Tues 28 October, 7-8.15pm, Online, Free

This event sees two of our leading commentators from the world of academia and policy discuss the implications of our new Temple Book, Towards the Conversion of the Church of England by the rest of England. We were delighted to be joined by leading sociologist Professor Linda Woodhead and former politician and founder of the Centre for English Identity and Politics, Professor John Denham.

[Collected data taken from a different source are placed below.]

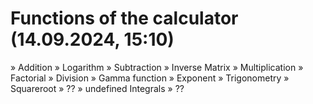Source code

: # Functions of the calculator (14.09.2024, 15:10)

  » Addition                » Logarithm
  » Subtraction             » Inverse Matrix
  » Multiplication          » Factorial
  » Division                » Gamma function
  » Exponent                » Trigonometry
  » Squareroot              » ??
  » undefined Integrals     » ??

  
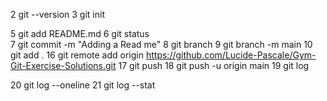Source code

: 
   2 git --version
   3 git init 
   
   5 git add README.md 
   6 git status  
   7 git commit -m "Adding a Read me" 
   8 git branch 
   9 git branch -m main 
   10 git add . 
   16 git remote add origin https://github.com/Lucide-Pascale/Gym-Git-Exercise-Solutions.git
  17 git push
  18 git push -u origin main
  19 git log
  
  20 git log --oneline
  21 git log --stat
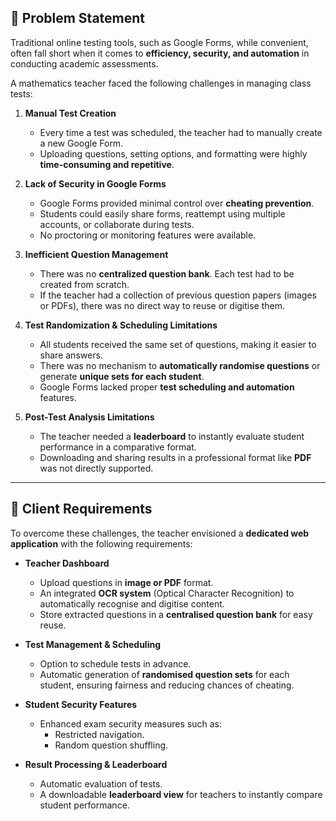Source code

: ## 🔹 Problem Statement  

Traditional online testing tools, such as Google Forms, while convenient, often fall short when it comes to **efficiency, security, and automation** in conducting academic assessments.  

A mathematics teacher faced the following challenges in managing class tests:  

1. **Manual Test Creation**  
   - Every time a test was scheduled, the teacher had to manually create a new Google Form.  
   - Uploading questions, setting options, and formatting were highly **time-consuming and repetitive**.  

2. **Lack of Security in Google Forms**  
   - Google Forms provided minimal control over **cheating prevention**.  
   - Students could easily share forms, reattempt using multiple accounts, or collaborate during tests.  
   - No proctoring or monitoring features were available.  

3. **Inefficient Question Management**  
   - There was no **centralized question bank**. Each test had to be created from scratch.  
   - If the teacher had a collection of previous question papers (images or PDFs), there was no direct way to reuse or digitise them.  

4. **Test Randomization & Scheduling Limitations**  
   - All students received the same set of questions, making it easier to share answers.  
   - There was no mechanism to **automatically randomise questions** or generate **unique sets for each student**.  
   - Google Forms lacked proper **test scheduling and automation** features.  

5. **Post-Test Analysis Limitations**  
   - The teacher needed a **leaderboard** to instantly evaluate student performance in a comparative format.  
   - Downloading and sharing results in a professional format like **PDF** was not directly supported.  

---

## 🔹 Client Requirements  

To overcome these challenges, the teacher envisioned a **dedicated web application** with the following requirements:  

- **Teacher Dashboard**  
  - Upload questions in **image or PDF** format.  
  - An integrated **OCR system** (Optical Character Recognition) to automatically recognise and digitise content.  
  - Store extracted questions in a **centralised question bank** for easy reuse.  

- **Test Management & Scheduling**  
  - Option to schedule tests in advance.  
  - Automatic generation of **randomised question sets** for each student, ensuring fairness and reducing chances of cheating.  

- **Student Security Features**  
  - Enhanced exam security measures such as:  
    - Restricted navigation.  
    - Random question shuffling.  

- **Result Processing & Leaderboard**  
  - Automatic evaluation of tests.  
  - A downloadable **leaderboard view** for teachers to instantly compare student performance.  
 

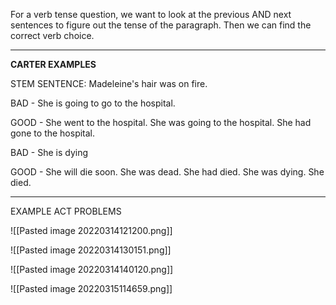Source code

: For a verb tense question, we want to look at the previous AND next sentences to figure out the tense of the paragraph. Then we can find the correct verb choice.


****
**CARTER EXAMPLES**

STEM SENTENCE: Madeleine's hair was on fire.  

BAD - She is going to go to the hospital.

GOOD - 
	She went to the hospital.
	She was going to the hospital.
	She had gone to the hospital. 

BAD - She is dying

GOOD - 
	She will die soon.
	She was dead.
	She had died.
	She was dying.
	She died.
	
****
EXAMPLE ACT PROBLEMS


![[Pasted image 20220314121200.png]]

![[Pasted image 20220314130151.png]]

![[Pasted image 20220314140120.png]]

![[Pasted image 20220315114659.png]]
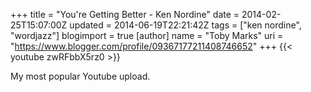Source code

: +++
title = "You're Getting Better - Ken Nordine"
date = 2014-02-25T15:07:00Z
updated = 2014-06-19T22:21:42Z
tags = ["ken nordine", "wordjazz"]
blogimport = true 
[author]
	name = "Toby Marks"
	uri = "https://www.blogger.com/profile/09367177211408746652"
+++
{{< youtube zwRFbbX5rz0 >}}

My most popular Youtube upload.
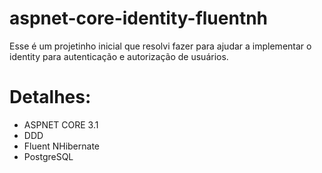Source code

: # aspnet-core-identity-fluentnh
Esse é um projetinho inicial que resolvi fazer para ajudar a implementar o identity para autenticação e autorização de usuários.

# Detalhes:
* ASPNET CORE 3.1
* DDD
* Fluent NHibernate
* PostgreSQL
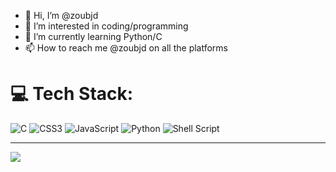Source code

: - 👋 Hi, I’m @zoubjd
- 👀 I’m interested in coding/programming
- 🌱 I’m currently learning Python/C
- 📫 How to reach me @zoubjd on all the platforms

  

# 💻 Tech Stack:
![C](https://img.shields.io/badge/c-%2300599C.svg?style=for-the-badge&logo=c&logoColor=white) ![CSS3](https://img.shields.io/badge/css3-%231572B6.svg?style=for-the-badge&logo=css3&logoColor=white) ![JavaScript](https://img.shields.io/badge/javascript-%23323330.svg?style=for-the-badge&logo=javascript&logoColor=%23F7DF1E) ![Python](https://img.shields.io/badge/python-3670A0?style=for-the-badge&logo=python&logoColor=ffdd54) ![Shell Script](https://img.shields.io/badge/shell_script-%23121011.svg?style=for-the-badge&logo=gnu-bash&logoColor=white)

---
![](https://github-readme-stats.vercel.app/api/top-langs/?username=zoubjd&theme=dark&hide_border=false&include_all_commits=false&count_private=false&layout=compact)


<!-- Proudly created with GPRM ( https://gprm.itsvg.in ) -->

<!---
zoubjd/zoubjd is a ✨ special ✨ repository because its `README.md` (this file) appears on your GitHub profile.
You can click the Preview link to take a look at your changes.
--->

The book is the product of a roundtable of distinguished commentators from a wide variety of different disciplines reflecting on the types of challenges and opportunities facing the new Archbishop of Canterbury Bishop Sarah Mullally as the Church of England seeks to understand its relationship and purpose to the huge diversity of citizens who reside in this country and who identify to a lesser or greater extent with this country and the notion of Englishness.

View the event recording here.


Composting Christianity: A Radical Re-Imagining from the Grassroots

Weds 17 September, 7-8.30pm BST, Online, Free

In turbulent times, full of uncertainties in our global and national context, the concept of ‘Composting Christianity’ (Al Barrett, Brie Stoner) is being adopted by some as a grounded metaphor to challenge our ways of being Church. The metaphor resonates deeply with nature-based, environmental practices and biblical stories, encouraging us to reflect on those things that may have been good for previous seasons but need to be laid aside and allowed to decompose, thereby providing space and nourishment for new things to flourish.

– What is being composted in local contexts and how can we practically embody ‘composting faith’? 

– What theological themes might help us to discern the times and the seasons of the new landscapes we are working in?